DATASET EXCERPTS below:

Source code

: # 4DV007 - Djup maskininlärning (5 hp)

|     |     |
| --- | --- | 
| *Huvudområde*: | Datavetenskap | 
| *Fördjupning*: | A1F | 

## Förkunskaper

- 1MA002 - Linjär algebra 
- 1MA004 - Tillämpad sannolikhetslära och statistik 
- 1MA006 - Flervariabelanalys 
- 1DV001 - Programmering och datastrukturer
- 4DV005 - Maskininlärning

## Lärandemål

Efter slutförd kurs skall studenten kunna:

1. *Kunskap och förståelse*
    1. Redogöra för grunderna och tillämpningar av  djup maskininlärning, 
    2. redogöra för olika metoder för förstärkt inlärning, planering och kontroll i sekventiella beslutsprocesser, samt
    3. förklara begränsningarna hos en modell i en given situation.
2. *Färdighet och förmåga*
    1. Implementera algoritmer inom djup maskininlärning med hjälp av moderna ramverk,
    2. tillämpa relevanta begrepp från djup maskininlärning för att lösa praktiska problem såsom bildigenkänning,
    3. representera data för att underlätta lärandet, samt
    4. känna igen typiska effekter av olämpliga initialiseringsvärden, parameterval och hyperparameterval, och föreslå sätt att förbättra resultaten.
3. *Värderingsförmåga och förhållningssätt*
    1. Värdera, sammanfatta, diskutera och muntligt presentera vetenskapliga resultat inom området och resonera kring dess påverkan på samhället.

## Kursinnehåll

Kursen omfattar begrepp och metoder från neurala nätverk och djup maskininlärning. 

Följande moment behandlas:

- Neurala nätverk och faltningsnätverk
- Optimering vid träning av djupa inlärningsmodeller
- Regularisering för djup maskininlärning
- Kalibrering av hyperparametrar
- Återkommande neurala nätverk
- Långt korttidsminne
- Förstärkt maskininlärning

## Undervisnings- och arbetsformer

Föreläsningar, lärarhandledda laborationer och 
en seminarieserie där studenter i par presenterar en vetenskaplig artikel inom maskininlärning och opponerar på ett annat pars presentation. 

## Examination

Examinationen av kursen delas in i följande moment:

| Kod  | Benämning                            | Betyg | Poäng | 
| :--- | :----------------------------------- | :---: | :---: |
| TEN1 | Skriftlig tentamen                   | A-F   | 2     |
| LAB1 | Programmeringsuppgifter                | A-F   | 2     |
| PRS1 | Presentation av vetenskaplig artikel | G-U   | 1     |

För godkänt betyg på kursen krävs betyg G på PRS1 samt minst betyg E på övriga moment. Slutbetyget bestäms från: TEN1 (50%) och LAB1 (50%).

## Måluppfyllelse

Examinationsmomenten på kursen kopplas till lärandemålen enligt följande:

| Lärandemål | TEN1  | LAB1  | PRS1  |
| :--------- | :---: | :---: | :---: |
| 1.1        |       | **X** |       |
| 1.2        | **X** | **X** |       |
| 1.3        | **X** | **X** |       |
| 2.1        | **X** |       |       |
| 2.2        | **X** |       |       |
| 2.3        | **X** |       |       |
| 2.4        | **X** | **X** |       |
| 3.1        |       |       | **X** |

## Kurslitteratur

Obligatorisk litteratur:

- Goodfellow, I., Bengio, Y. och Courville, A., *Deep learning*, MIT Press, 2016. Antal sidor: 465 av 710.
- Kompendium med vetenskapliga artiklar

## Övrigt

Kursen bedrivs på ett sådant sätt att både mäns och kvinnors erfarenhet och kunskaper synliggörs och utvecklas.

End of DATASET EXCERPTS.

> [WHAT IS REQUIRED]:
Determine how many lines of the listing include the word "metoder" and report nothing but the number.

> [THE ANSWER]:
2